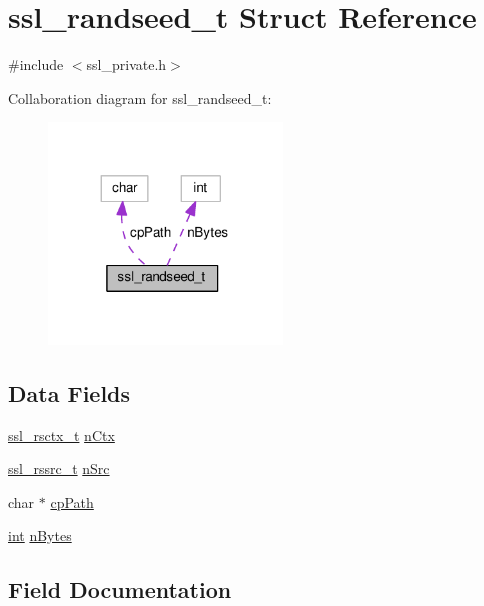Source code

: \hypertarget{structssl__randseed__t}{}\section{ssl\+\_\+randseed\+\_\+t Struct Reference}
\label{structssl__randseed__t}


{\ttfamily \#include $<$ssl\+\_\+private.\+h$>$}



Collaboration diagram for ssl\+\_\+randseed\+\_\+t\+:
\nopagebreak
\begin{figure}[H]
\begin{center}
\leavevmode
\includegraphics[width=176pt]{structssl__randseed__t__coll__graph}
\end{center}
\end{figure}
\subsection*{Data Fields}
\begin{DoxyCompactItemize}
\item 
\hyperlink{group__MOD__SSL__PRIVATE_ga368ff85eb593119b57fd6f64fad13947}{ssl\+\_\+rsctx\+\_\+t} \hyperlink{structssl__randseed__t_afa8456f8bf6cb43388c12ca4e50b8fe4}{n\+Ctx}
\item 
\hyperlink{group__MOD__SSL__PRIVATE_ga950679a8e8bb92658a71bcfdb304390f}{ssl\+\_\+rssrc\+\_\+t} \hyperlink{structssl__randseed__t_af1d3a2bb8da081095e00edb1a2362e75}{n\+Src}
\item 
char $\ast$ \hyperlink{structssl__randseed__t_a609e0b7b2a35df6e73aab906e1ca8b34}{cp\+Path}
\item 
\hyperlink{pcre_8txt_a42dfa4ff673c82d8efe7144098fbc198}{int} \hyperlink{structssl__randseed__t_adf0224c594bfffd1556f8e970d51fbb9}{n\+Bytes}
\end{DoxyCompactItemize}


\subsection{Field Documentation}
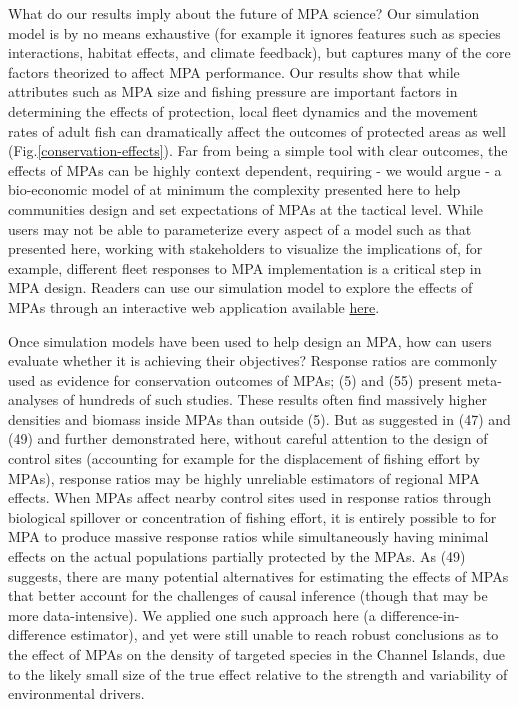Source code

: \documentclass[9pt,twocolumn,twoside,lineno]{pnas-new}
\begin{document}
What do our results imply about the future of MPA science? Our
simulation model is by no means exhaustive (for example it ignores
features such as species interactions, habitat effects, and climate
feedback), but captures many of the core factors theorized to affect MPA
performance. Our results show that while attributes such as MPA size and
fishing pressure are important factors in determining the effects of
protection, local fleet dynamics and the movement rates of adult fish
can dramatically affect the outcomes of protected areas as well
(Fig.\ref{conservation-effects}). Far from being a simple tool with
clear outcomes, the effects of MPAs can be highly context dependent,
requiring - we would argue - a bio-economic model of at minimum the
complexity presented here to help communities design and set
expectations of MPAs at the tactical level. While users may not be able
to parameterize every aspect of a model such as that presented here,
working with stakeholders to visualize the implications of, for example,
different fleet responses to MPA implementation is a critical step in
MPA design. Readers can use our simulation model to explore the effects
of MPAs through an interactive web application available
\href{https://danovando.shinyapps.io/simmpa/}{here}.

Once simulation models have been used to help design an MPA, how can
users evaluate whether it is achieving their objectives? Response ratios
are commonly used as evidence for conservation outcomes of MPAs; (5) and
(55) present meta-analyses of hundreds of such studies. These results
often find massively higher densities and biomass inside MPAs than
outside (5). But as suggested in (47) and (49) and further demonstrated
here, without careful attention to the design of control sites
(accounting for example for the displacement of fishing effort by MPAs),
response ratios may be highly unreliable estimators of regional MPA
effects. When MPAs affect nearby control sites used in response ratios
through biological spillover or concentration of fishing effort, it is
entirely possible to for MPA to produce massive response ratios while
simultaneously having minimal effects on the actual populations
partially protected by the MPAs. As (49) suggests, there are many
potential alternatives for estimating the effects of MPAs that better
account for the challenges of causal inference (though that may be more
data-intensive). We applied one such approach here (a
difference-in-difference estimator), and yet were still unable to reach
robust conclusions as to the effect of MPAs on the density of targeted
species in the Channel Islands, due to the likely small size of the true
effect relative to the strength and variability of environmental
drivers.
\end{document}
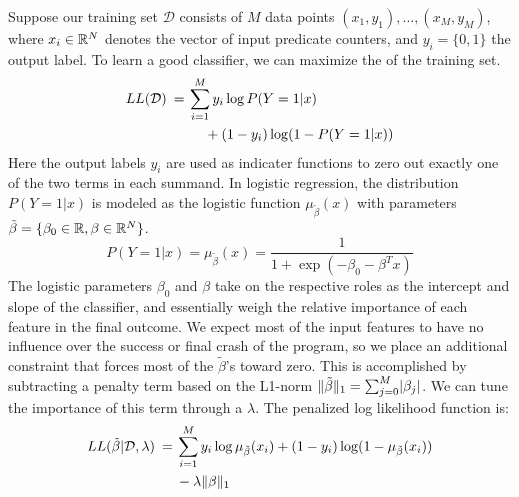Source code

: Suppose our training set $\mathcal{D}$ consists of $M$ data points
$(x_1,y_1), \ldots, (x_M, y_M) $, where $x_i \in \mathbb{R}^N$ denotes the vector of
input predicate counters, and $y_i = \{0, 1\}$ the output label.  To
learn a good classifier, we can maximize the 
of the training set.
\begin{equation*}
  \begin{split}
    LL( \mathcal{D} ) \:=\:
    & \sum_{i=1}^M y_i \log P(Y = 1 | x) \\
    & \hskip12pt + (1 - y_i) \log (1 - P(Y = 1 | x))
  \end{split}
\end{equation*}
Here the output labels $y_i$ are used as indicater functions to zero
out exactly one of the two terms in each summand.  In logistic
regression, the distribution $P(Y=1|x)$ is modeled as the logistic
function $\mu_{\tilde\beta}(x)$ with parameters $\tilde\beta = \{ \beta_0 \in \mathbb{R}, \beta
\in \mathbb{R}^N \}$.
\begin{equation*}
  P(Y = 1 | x) = \mu_{\tilde \beta} (x) = \frac{1}{1 + \exp(- \beta_0 - \beta^T x)}
\end{equation*}
The logistic parameters $\beta_0$ and $\beta$ take on the respective roles
as the intercept and slope of the classifier, and essentially weigh
the relative importance of each feature in the final outcome.  We
expect most of the input features to have no influence over the
success or final crash of the program, so we place an additional
constraint that forces most of the $\tilde \beta$'s toward zero.  This is
accomplished by subtracting a penalty term based on the L1-norm
$\lVert\tilde \beta \rVert_1 = \sum_{j=0}^M \lvert\beta_j\rvert$.  We can tune the
importance of this  term through a
 $\lambda$.  The penalized log likelihood
function is:
\begin{equation*}
  \begin{split}
    LL (\tilde\beta | \mathcal{D}, \lambda ) \:=\:
    & \sum_{i=1}^M y_i \log \mu_{\tilde \beta} (x_i) + (1 - y_i) \log (1 - \mu_{ \tilde \beta } (x_i)) \\
    & - \lambda \lVert\beta\rVert_1
  \end{split}
\end{equation*}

------------------------

§ Activity:
Take from the material above the lines running from the one with "through biological spillover" through the one with "difference-in-difference estimator), and", and repeat them exactly, with nothing else.

§ Answer:
through biological spillover or concentration of fishing effort, it is
entirely possible to for MPA to produce massive response ratios while
simultaneously having minimal effects on the actual populations
partially protected by the MPAs. As (49) suggests, there are many
potential alternatives for estimating the effects of MPAs that better
account for the challenges of causal inference (though that may be more
data-intensive). We applied one such approach here (a
difference-in-difference estimator), and yet were still unable to reach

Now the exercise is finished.